So, why did I lose interest? Well, probably, to be honest, because I feel awkward there. Back then, I needed a safe place, but now I've grown and become bold enough to post in general Sonic forums, I kinda feel... I don't need to hide in a Tails-friendly forum anymore. And to be even more honest... some of the Tails fanatics at TTR scare me. Really really scare me. I think... a lot of the reason I feel weird about being there is because of them. I understand how entirely hypocritical it is of me to be weirded out by anyone's expression of fandom, considering my own expression of fandom has had me SomethingAwful'd, even. But the thing is, I'm not a Tails fanatic. That would just be... weird. I'm a Sonic fanatic, and Tails fanatics scare me ^^; Not all of them... mainly just the evangelical Tails fans, but there sure are a lot of them at TTR x.o I feel bad, but I just find it really creepy. It's almost like... they see Tails as some sort of savior, a Jesus-figure even. Like he's their messiah :\ Saying things like "Cheer up... no matter how bad your life is, just remember you have a friend in Tails!" and talking about Tails appearing to them in dreams... and how 'believing' in Tails has saved their lives... I... just get very weirded out and it makes me not wanna go there. Tails isn't some God-figure. He can't cure lepers with his touch, he's not gonna appear to you in some holy vision (unless you're high on something O.o), and quite frankly, he'd be scared out of his wits by the cult-like following he seems to have in certain little Tails-centric communities ^^;; So... that's why TTR started making me feel uncomfortable.
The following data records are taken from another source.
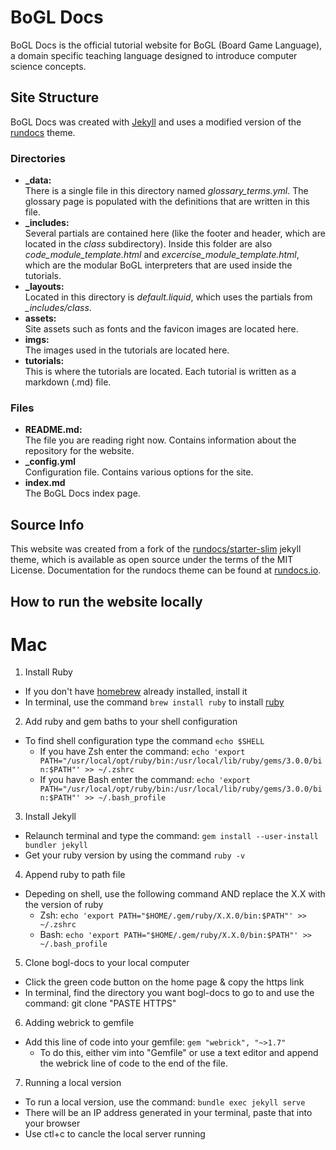 # BoGL Docs 
BoGL Docs is the official tutorial website for BoGL (Board Game Language), a domain specific teaching language designed to introduce computer science concepts.

## Site Structure

BoGL Docs was created with [Jekyll](https://jekyllrb.com/) and uses a modified version of the [rundocs](https://rundocs.io) theme.

### Directories
- **_data:**  
There is a single file in this directory named *glossary_terms.yml*. The glossary page is populated with the definitions that are written in this file.
- **_includes:**  
Several partials are contained here (like the footer and header, which are located in the *class* subdirectory). Inside this folder are also *code\_module\_template.html* and *excercise\_module\_template.html*, which are the modular BoGL interpreters that are used inside the tutorials.
- **_layouts:**  
Located in this directory is *default.liquid*, which uses the partials from *_includes/class*.
- **assets:**  
Site assets such as fonts and the favicon images are located here.
- **imgs:**  
The images used in the tutorials are located here.
- **tutorials:**  
This is where the tutorials are located. Each tutorial is written as a markdown (.md) file.

### Files
- **README.md:**  
The file you are reading right now. Contains information about the repository for the website.
- **_config.yml**  
Configuration file. Contains various options for the site.
- **index.md**  
The BoGL Docs index page.


## Source Info

This website was created from a fork of the [rundocs/starter-slim](https://github.com/rundocs/starter-slim/) jekyll theme, which is available as open source under the terms of the MIT License.
Documentation for the rundocs theme can be found at [rundocs.io](https://rundocs.io).

## How to run the website locally

# Mac
1) Install Ruby
  - If you don't have [homebrew](https://brew.sh/) already installed, install it
  - In terminal, use the command `brew install ruby` to install [ruby](https://jekyllrb.com/docs/installation/macos/)
2) Add ruby and gem baths to your shell configuration
  - To find shell configuration type the command `echo $SHELL`
    - If you have Zsh enter the command: `echo 'export PATH="/usr/local/opt/ruby/bin:/usr/local/lib/ruby/gems/3.0.0/bin:$PATH"' >> ~/.zshrc`
    - If you have Bash enter the command: `echo 'export PATH="/usr/local/opt/ruby/bin:/usr/local/lib/ruby/gems/3.0.0/bin:$PATH"' >> ~/.bash_profile`
3) Install Jekyll
  - Relaunch terminal and type the command: `gem install --user-install bundler jekyll`
  - Get your ruby version by using the command `ruby -v`
4) Append ruby to path file
  - Depeding on shell, use the following command AND replace the X.X with the version of ruby
    - Zsh: `echo 'export PATH="$HOME/.gem/ruby/X.X.0/bin:$PATH"' >> ~/.zshrc`
    - Bash: `echo 'export PATH="$HOME/.gem/ruby/X.X.0/bin:$PATH"' >> ~/.bash_profile`
5) Clone bogl-docs to your local computer
  - Click the green code button on the home page & copy the https link
  - In terminal, find the directory you want bogl-docs to go to and use the command: git clone "PASTE HTTPS"
6) Adding webrick to gemfile
  - Add this line of code into your gemfile: `gem "webrick", "~>1.7"`
    - To do this, either vim into "Gemfile" or use a text editor and append the webrick line of code to the end of the file.
7) Running a local version
  - To run a local version, use the command: `bundle exec jekyll serve`
  - There will be an IP address generated in your terminal, paste that into your browser
  - Use ctl+c to cancle the local server running

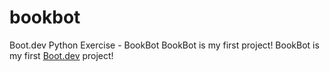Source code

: # bookbot
Boot.dev Python Exercise - BookBot
BookBot is my first project!
BookBot is my first [Boot.dev](https://www.boot.dev) project!
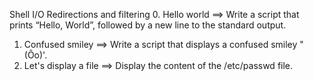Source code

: Shell I/O Redirections and filtering 
0. Hello world ==> Write a script that prints “Hello, World”, followed by a new line to the standard output.
1. Confused smiley ==> Write a script that displays a confused smiley "(Ôo)'.
2. Let's display a file ==> Display the content of the /etc/passwd file.

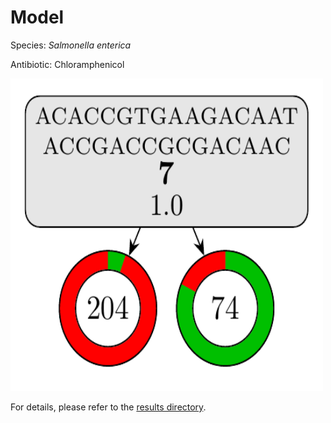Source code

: 
# Model

Species: *Salmonella enterica*

Antibiotic: Chloramphenicol

<img src="./model.png" width=500 height=500 />

For details, please refer to the [results directory](../../../../../results/cart_b/salmonella%20enterica/chloramphenicol/repeat_6/).

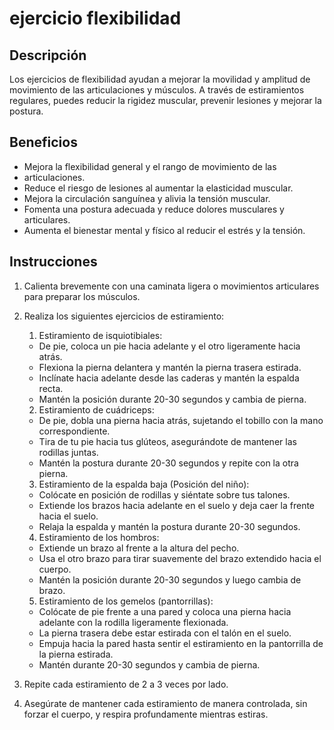 # ejercicio flexibilidad

## Descripción
Los ejercicios de flexibilidad ayudan a mejorar la movilidad y amplitud de movimiento de las articulaciones y músculos. A través de estiramientos regulares, puedes reducir la rigidez muscular, prevenir lesiones y mejorar la postura.

## Beneficios
- Mejora la flexibilidad general y el rango de movimiento de las
- articulaciones.
- Reduce el riesgo de lesiones al aumentar la elasticidad muscular.
- Mejora la circulación sanguínea y alivia la tensión muscular.
- Fomenta una postura adecuada y reduce dolores musculares y articulares.
- Aumenta el bienestar mental y físico al reducir el estrés y la tensión.

## Instrucciones
1. Calienta brevemente con una caminata ligera o movimientos articulares para preparar los músculos.

2. Realiza los siguientes ejercicios de estiramiento:

    1. Estiramiento de isquiotibiales:

    - De pie, coloca un pie hacia adelante y el otro ligeramente hacia atrás.
    - Flexiona la pierna delantera y mantén la pierna trasera estirada.
    - Inclínate hacia adelante desde las caderas y mantén la espalda recta.
    - Mantén la posición durante 20-30 segundos y cambia de pierna.
    2. Estiramiento de cuádriceps:

    - De pie, dobla una pierna hacia atrás, sujetando el tobillo con la mano correspondiente.
    - Tira de tu pie hacia tus glúteos, asegurándote de mantener las rodillas juntas.
    - Mantén la postura durante 20-30 segundos y repite con la otra pierna.
    3. Estiramiento de la espalda baja (Posición del niño):

    - Colócate en posición de rodillas y siéntate sobre tus talones.
    - Extiende los brazos hacia adelante en el suelo y deja caer la frente hacia el suelo.
    - Relaja la espalda y mantén la postura durante 20-30 segundos.
    4. Estiramiento de los hombros:

    - Extiende un brazo al frente a la altura del pecho.
    - Usa el otro brazo para tirar suavemente del brazo extendido hacia el cuerpo.
    - Mantén la posición durante 20-30 segundos y luego cambia de brazo.
    5. Estiramiento de los gemelos (pantorrillas):

    - Colócate de pie frente a una pared y coloca una pierna hacia adelante con la rodilla ligeramente flexionada.
    - La pierna trasera debe estar estirada con el talón en el suelo.
    - Empuja hacia la pared hasta sentir el estiramiento en la pantorrilla de la pierna estirada.
    - Mantén durante 20-30 segundos y cambia de pierna.
3.  Repite cada estiramiento de 2 a 3 veces por lado.

4. Asegúrate de mantener cada estiramiento de manera controlada, sin
 forzar el cuerpo, y respira profundamente mientras estiras.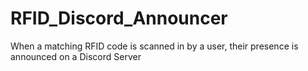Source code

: # RFID_Discord_Announcer
When a matching RFID code is scanned in by a user, their presence is announced on a Discord Server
Don't get me wrong, I have no problem with people expressing their fandom, and like I've said, my own expression of fandom has been seen as extremely odd in the eyes of many. But it all leads back to this - why am I back at TTR?
The answer is simple. I don't know. I think part of me is just... proud that I managed to establish myself somewhere. Proud that I'm a well-known admin on a forum that, whilst admittedly not huge, does have several hundred members in total (even if the vast majority are no longer active). Pathetic though it seems, I suppose I do feel a slight sense of wellbeing when someone PMs me or IMs me for assistance, whether it's to deal with a troll, move a topic, or if simply just asking for advice. I feel like I grew a lot in my time there. In the end, my reasons for being there have nothing to do with Tails at all, and at times I really wish that TTR wasn't a Tails forum. If it was a regular Sonic forum, I'd feel a lot less weird about being there. But as for now... I think the main reason I'm telling myself I'm still there is because right now TTR is going through a shift. Two admins have resigned, one has just been added, the moderators are being refreshed, and the forum itself is due to receive some aesthetic changes. And I guess part of me just wants to feel like I'm needed there.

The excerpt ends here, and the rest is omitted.